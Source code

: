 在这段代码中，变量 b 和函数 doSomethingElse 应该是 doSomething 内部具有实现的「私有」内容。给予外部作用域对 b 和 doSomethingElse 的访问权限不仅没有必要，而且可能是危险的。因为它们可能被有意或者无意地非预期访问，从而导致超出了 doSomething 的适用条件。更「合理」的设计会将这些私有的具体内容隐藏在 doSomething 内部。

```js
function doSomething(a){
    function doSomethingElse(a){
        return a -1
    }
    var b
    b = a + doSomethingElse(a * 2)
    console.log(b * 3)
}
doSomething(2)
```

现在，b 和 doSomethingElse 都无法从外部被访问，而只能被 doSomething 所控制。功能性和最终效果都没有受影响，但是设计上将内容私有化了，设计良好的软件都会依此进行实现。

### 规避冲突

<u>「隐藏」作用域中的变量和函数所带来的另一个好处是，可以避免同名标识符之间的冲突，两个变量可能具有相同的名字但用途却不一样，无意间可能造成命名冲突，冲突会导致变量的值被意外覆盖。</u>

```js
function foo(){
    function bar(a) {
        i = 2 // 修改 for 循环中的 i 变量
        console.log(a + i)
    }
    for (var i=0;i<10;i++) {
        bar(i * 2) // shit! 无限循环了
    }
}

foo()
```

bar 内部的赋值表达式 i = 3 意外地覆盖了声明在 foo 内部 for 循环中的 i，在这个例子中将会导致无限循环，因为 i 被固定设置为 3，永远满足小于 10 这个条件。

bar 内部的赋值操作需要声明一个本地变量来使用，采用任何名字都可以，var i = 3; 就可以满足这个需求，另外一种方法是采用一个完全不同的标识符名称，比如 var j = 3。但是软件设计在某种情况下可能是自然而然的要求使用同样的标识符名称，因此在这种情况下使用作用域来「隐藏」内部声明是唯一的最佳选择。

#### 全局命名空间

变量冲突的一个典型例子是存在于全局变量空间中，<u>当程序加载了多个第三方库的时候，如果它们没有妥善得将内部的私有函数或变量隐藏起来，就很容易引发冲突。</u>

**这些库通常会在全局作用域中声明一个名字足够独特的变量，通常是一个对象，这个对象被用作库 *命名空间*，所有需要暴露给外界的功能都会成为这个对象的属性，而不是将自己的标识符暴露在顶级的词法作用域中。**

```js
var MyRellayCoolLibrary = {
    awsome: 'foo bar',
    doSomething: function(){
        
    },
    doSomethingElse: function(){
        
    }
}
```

----------------------------------------

Problem
Each line of the data is to be output exactly, with none skipped.

Result below
Source code

: 在这段代码中，变量 b 和函数 doSomethingElse 应该是 doSomething 内部具有实现的「私有」内容。给予外部作用域对 b 和 doSomethingElse 的访问权限不仅没有必要，而且可能是危险的。因为它们可能被有意或者无意地非预期访问，从而导致超出了 doSomething 的适用条件。更「合理」的设计会将这些私有的具体内容隐藏在 doSomething 内部。

```js
function doSomething(a){
    function doSomethingElse(a){
        return a -1
    }
    var b
    b = a + doSomethingElse(a * 2)
    console.log(b * 3)
}
doSomething(2)
```

现在，b 和 doSomethingElse 都无法从外部被访问，而只能被 doSomething 所控制。功能性和最终效果都没有受影响，但是设计上将内容私有化了，设计良好的软件都会依此进行实现。

### 规避冲突

<u>「隐藏」作用域中的变量和函数所带来的另一个好处是，可以避免同名标识符之间的冲突，两个变量可能具有相同的名字但用途却不一样，无意间可能造成命名冲突，冲突会导致变量的值被意外覆盖。</u>

```js
function foo(){
    function bar(a) {
        i = 2 // 修改 for 循环中的 i 变量
        console.log(a + i)
    }
    for (var i=0;i<10;i++) {
        bar(i * 2) // shit! 无限循环了
    }
}

foo()
```

bar 内部的赋值表达式 i = 3 意外地覆盖了声明在 foo 内部 for 循环中的 i，在这个例子中将会导致无限循环，因为 i 被固定设置为 3，永远满足小于 10 这个条件。

bar 内部的赋值操作需要声明一个本地变量来使用，采用任何名字都可以，var i = 3; 就可以满足这个需求，另外一种方法是采用一个完全不同的标识符名称，比如 var j = 3。但是软件设计在某种情况下可能是自然而然的要求使用同样的标识符名称，因此在这种情况下使用作用域来「隐藏」内部声明是唯一的最佳选择。

#### 全局命名空间

变量冲突的一个典型例子是存在于全局变量空间中，<u>当程序加载了多个第三方库的时候，如果它们没有妥善得将内部的私有函数或变量隐藏起来，就很容易引发冲突。</u>

**这些库通常会在全局作用域中声明一个名字足够独特的变量，通常是一个对象，这个对象被用作库 *命名空间*，所有需要暴露给外界的功能都会成为这个对象的属性，而不是将自己的标识符暴露在顶级的词法作用域中。**

```js
var MyRellayCoolLibrary = {
    awsome: 'foo bar',
    doSomething: function(){
        
    },
    doSomethingElse: function(){
        
    }
}
```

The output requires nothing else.